Kemandirian Fiskal Sukabumi Menurun, F-PKS Wanti-wanti Ancaman Flypaper Effect di APBD 2026

CORONGSUKABUMI.com – Ketergantungan fiskal Kabupaten Sukabumi terhadap pemerintah pusat kembali menjadi sorotan DPRD. Fraksi Partai Keadilan Sejahtera (F-PKS) memperingatkan kondisi tersebut dapat semakin memperlemah kemandirian keuangan daerah dan memicu fenomena flypaper effect dalam pengelolaan APBD.

Peringatan itu disampaikan anggota Fraksi PKS DPRD Kabupaten Sukabumi, Iwan Ridwan, dalam Rapat Paripurna DPRD terkait Rancangan Peraturan Daerah tentang Perubahan APBD Tahun Anggaran 2026 di Palabuhanratu, Jumat (4/9/2026).

Dalam pandangan umumnya, Fraksi PKS mencermati rasio ketergantungan fiskal Kabupaten Sukabumi yang justru meningkat di tengah pembahasan perubahan APBD.

Rasio ketergantungan fiskal tercatat naik dari 77,16 persen sebelum Rancangan Perubahan APBD 2026 menjadi 77,76 persen. Angka tersebut bahkan diproyeksikan kembali meningkat menjadi 78,29 persen dalam KUA-PPAS 2027.

Artinya, dari setiap Rp100 pendapatan daerah, sekitar Rp77 hingga Rp78 masih berasal dari dana transfer pemerintah pusat.

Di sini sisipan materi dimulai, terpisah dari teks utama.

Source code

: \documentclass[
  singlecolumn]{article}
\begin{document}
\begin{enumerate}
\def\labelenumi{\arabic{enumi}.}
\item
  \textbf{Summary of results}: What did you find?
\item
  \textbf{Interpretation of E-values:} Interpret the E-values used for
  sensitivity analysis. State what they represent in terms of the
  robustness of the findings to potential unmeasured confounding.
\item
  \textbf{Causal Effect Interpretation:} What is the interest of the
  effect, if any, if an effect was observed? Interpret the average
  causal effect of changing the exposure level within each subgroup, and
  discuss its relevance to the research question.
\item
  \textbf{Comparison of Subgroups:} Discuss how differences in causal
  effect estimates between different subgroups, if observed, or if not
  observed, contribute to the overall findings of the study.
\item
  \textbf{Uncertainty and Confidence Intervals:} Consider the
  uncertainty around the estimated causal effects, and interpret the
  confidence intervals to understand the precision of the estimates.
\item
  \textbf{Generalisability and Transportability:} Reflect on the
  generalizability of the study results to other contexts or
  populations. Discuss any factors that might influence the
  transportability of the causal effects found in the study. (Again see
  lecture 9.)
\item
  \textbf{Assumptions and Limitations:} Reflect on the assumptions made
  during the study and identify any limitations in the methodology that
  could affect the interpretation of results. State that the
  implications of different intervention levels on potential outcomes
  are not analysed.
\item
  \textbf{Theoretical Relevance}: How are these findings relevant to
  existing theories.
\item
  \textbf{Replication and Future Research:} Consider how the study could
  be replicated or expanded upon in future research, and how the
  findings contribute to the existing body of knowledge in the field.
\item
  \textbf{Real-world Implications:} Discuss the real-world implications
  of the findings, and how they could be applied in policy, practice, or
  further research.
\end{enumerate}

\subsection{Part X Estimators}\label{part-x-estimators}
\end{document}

Baca Juga :  Awasi Ketat Sumur Bor Industri, DPRD Sukabumi Tegaskan Kepatuhan Aturan Air Tanah

Di sisi lain, kemampuan daerah membiayai kebutuhan pemerintahan dan pembangunan dari sumber pendapatan sendiri justru mengalami penurunan.

Rasio kemandirian keuangan daerah turun dari 22,64 persen menjadi 21,93 persen pada Perubahan APBD 2026. Kondisi tersebut diproyeksikan kembali melemah menjadi 21,52 persen pada 2027.

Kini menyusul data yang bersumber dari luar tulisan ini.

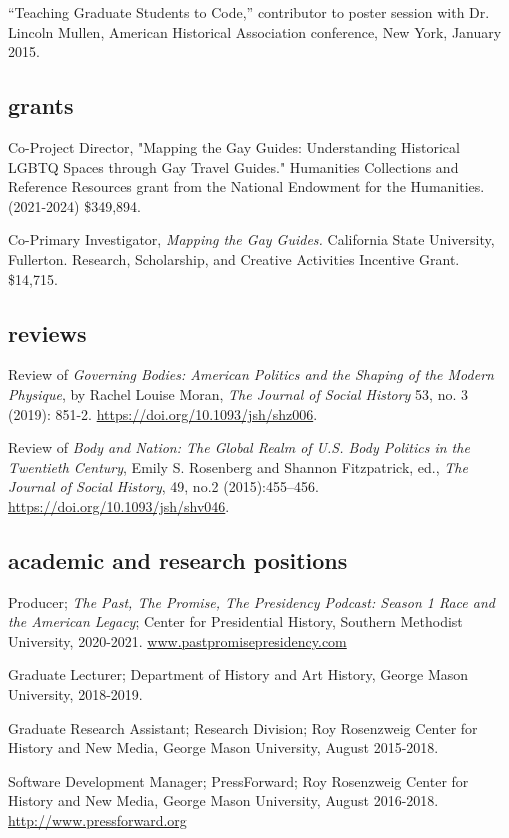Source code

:\documentclass[11pt]{article}
\begin{document}
``Teaching Graduate Students to Code,'' contributor to poster session with Dr. Lincoln Mullen, American Historical Association conference, New York, January 2015.

\subsection{grants}
Co-Project Director, "Mapping the Gay Guides: Understanding Historical LGBTQ Spaces through Gay Travel Guides." Humanities Collections and Reference Resources grant from the National Endowment for the Humanities. (2021-2024) \$349,894.

Co-Primary Investigator, \emph{Mapping the Gay Guides.} California State University, Fullerton. Research, Scholarship, and Creative Activities Incentive Grant. \$14,715.

\subsection{reviews}\label{reviews}

Review of \emph{Governing Bodies: American Politics and the Shaping of the Modern Physique}, by Rachel Louise Moran, \emph{The Journal of Social History} 53, no. 3 (2019): 851-2. \url{https://doi.org/10.1093/jsh/shz006}.

Review of \emph{Body and Nation: The Global Realm of U.S. Body Politics in the Twentieth Century}, Emily S. Rosenberg and Shannon Fitzpatrick, ed., \emph{The Journal of Social History}, 49, no.2 (2015):455–456. \url{https://doi.org/10.1093/jsh/shv046}.

\subsection{academic and research positions}
Producer; \emph{The Past, The Promise, The Presidency Podcast: Season 1 Race and the American Legacy}; Center for Presidential History, Southern Methodist University, 2020-2021. \url{www.pastpromisepresidency.com}

Graduate Lecturer; Department of History and Art History, George Mason University, 2018-2019.

Graduate Research Assistant; Research Division; Roy Rosenzweig Center for History and New Media, George Mason University, August 2015-2018.

Software Development Manager; PressForward; Roy Rosenzweig Center for History and New Media, George Mason University, August 2016-2018. \url{http://www.pressforward.org}
\end{document}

Kontribusi Pendapatan Asli Daerah (PAD) terhadap total pendapatan daerah pun masih berada di kisaran Rp21 hingga Rp23 untuk setiap Rp100 pendapatan.

β€œKondisi ini perlu segera direspon agar tidak memicu fenomena flypaper effect, yakni kondisi di mana pemerintah daerah cenderung lebih responsif atau boros dalam meningkatkan belanja daerah ketika menerima dana transfer dari pusat, dibandingkan ketika terjadi peningkatan pada PAD mereka sendiri,” tegas Iwan Ridwan membacakan pandangan umum fraksi.

Baca Juga :  Momentum Silaturahmi di Bandung, DPRD Sukabumi Perkuat Arah Pembangunan Bersama

Menurut PKS, kondisi tersebut tidak boleh dibiarkan berlarut karena dapat berdampak terhadap akuntabilitas fiskal daerah. Ketergantungan terhadap transfer pusat juga dikhawatirkan membuat pemerintah daerah semakin kehilangan dorongan untuk menggali sumber-sumber pendapatan lokal.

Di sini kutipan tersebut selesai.